Born in: Bryan, Texas
Resided in: Bryan, Texas

Oliver Wayne Sadberry, Jr., son of O.W. Sadberry, Sr., and Sylvia (Sealey) Sadberry, was born in Bryan, Texas, March 15, 1943. After elementary school, his parents sought to send their son to a military high school, but he was not allowed to attend segregated Allen Military Academy in Bryan. Instead, he attended St. Emma Military Academy in Powhatan, VA, where he excelled in electronics and graduated high school with honors.

In the U.S. Air Force, Sadberry was member of Strategic Air Command. In 1971, he graduated from Texas A&M University and traveled with the National Science Foundation-funded Polar Research Project to the Antarctic. From 1975 until 1984, he was Assistant Executive Director for Human Services at Brazos Valley Development Council and Area Agency on Aging. Social advocate and civic leader, Sadberry became a driving force for historical collection and archival preservation of fading legacies. Contributor to the 2012 Bryan Blues Festival Book, celebrating area “Blues” history, Sadberry was a talented jazz saxophonist.

Sadberry’s passion for family history dates back to 1979, working on The Sadberry Family Album, inspired by his great aunt, Sedalia (Sadberry) Williams. In 1981, for his publication, with the help of his wife and daughter, Sadberry secured a U.S. Copyright Seal that placed him among the elite U.S. family historians, leading to an eventual 16-year professional role at the Brazos Valley African American Museum (BVAAM) as curator, historical researcher, exhibition designer, oral historian, media spokesperson, acquisitions director, educational events coordinator, and collections and special programs manager.
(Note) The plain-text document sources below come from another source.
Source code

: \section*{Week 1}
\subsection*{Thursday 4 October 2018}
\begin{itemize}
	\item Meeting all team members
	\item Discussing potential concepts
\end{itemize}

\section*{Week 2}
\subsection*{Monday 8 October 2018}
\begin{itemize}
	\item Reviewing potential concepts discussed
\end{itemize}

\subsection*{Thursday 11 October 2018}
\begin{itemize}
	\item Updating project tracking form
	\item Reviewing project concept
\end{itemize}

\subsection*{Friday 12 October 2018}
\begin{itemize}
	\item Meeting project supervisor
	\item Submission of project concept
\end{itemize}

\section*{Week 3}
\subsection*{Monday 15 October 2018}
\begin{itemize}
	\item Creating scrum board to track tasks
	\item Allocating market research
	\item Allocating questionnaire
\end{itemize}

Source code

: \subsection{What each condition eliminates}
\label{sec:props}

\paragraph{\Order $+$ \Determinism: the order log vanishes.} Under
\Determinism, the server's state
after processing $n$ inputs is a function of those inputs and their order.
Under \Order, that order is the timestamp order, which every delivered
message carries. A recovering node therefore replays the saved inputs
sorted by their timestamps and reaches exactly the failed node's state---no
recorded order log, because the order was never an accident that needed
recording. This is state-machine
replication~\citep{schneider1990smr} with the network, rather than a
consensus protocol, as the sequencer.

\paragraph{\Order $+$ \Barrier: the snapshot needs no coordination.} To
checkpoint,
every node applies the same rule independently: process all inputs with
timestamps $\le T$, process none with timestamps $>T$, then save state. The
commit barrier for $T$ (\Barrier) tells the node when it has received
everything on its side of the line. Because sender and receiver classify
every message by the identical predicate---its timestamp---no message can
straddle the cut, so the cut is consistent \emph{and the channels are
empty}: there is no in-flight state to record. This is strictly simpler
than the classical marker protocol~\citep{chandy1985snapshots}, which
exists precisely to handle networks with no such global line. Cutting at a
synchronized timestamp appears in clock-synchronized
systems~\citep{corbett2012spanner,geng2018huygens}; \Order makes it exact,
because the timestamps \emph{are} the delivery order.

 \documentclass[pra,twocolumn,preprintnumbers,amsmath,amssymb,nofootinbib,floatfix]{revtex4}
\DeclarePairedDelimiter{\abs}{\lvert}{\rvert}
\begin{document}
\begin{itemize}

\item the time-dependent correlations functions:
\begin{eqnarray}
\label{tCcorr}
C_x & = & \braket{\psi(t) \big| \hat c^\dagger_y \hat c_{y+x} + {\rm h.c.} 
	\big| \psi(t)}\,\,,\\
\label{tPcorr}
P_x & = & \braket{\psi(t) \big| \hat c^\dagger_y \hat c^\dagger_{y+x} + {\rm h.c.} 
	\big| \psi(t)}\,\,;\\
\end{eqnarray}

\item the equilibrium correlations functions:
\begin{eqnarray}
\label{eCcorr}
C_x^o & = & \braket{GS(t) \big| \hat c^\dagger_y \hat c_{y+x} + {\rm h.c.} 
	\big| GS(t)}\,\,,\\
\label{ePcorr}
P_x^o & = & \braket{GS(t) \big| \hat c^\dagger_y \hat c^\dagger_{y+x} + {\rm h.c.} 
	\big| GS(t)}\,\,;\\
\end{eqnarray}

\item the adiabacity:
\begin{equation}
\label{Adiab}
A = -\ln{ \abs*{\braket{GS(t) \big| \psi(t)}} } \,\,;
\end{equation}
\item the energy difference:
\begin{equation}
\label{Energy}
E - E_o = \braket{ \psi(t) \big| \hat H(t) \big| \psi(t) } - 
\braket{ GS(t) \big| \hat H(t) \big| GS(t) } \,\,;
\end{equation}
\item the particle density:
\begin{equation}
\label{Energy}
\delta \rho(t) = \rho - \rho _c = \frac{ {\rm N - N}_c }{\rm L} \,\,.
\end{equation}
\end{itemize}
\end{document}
When Sadberry compiled the exhibition commemorating the City of Bryan’s 150th Anniversary, which opened May 7, 2016, he said his aim was to guarantee the inclusion of the contributions made by African Americans to the development of Bryan. He contributed oral history about his father to the effort.

In his BVAAM role and participation on the City of Bryan’s Carnegie History Center Committee, Brazos Valley Speaks (BVS), Sadberry worked with national organizations—George H.W. Bush Presidential Library & Museum, Smithsonian in Washington DC; National Endowment for the Humanities; regional and state historical societies, such as TAMU Cushing Library and University of Texas Briscoe Center—engaging Bryan citizens in history and bringing to them multidisciplinary exhibitions, educational opportunities and multicultural experiences. In 2021, his health forced his departure from BVAAM. In 2020, however, Sadberry had already assembled a team to assist in his most ambitious venture, the Prof. O.W. Sadberry, Sr., Archive, dedicated to his father. He was confident his passion for saving fading legacies would continue when he said, “Once the train leaves the station, there is no turning back.”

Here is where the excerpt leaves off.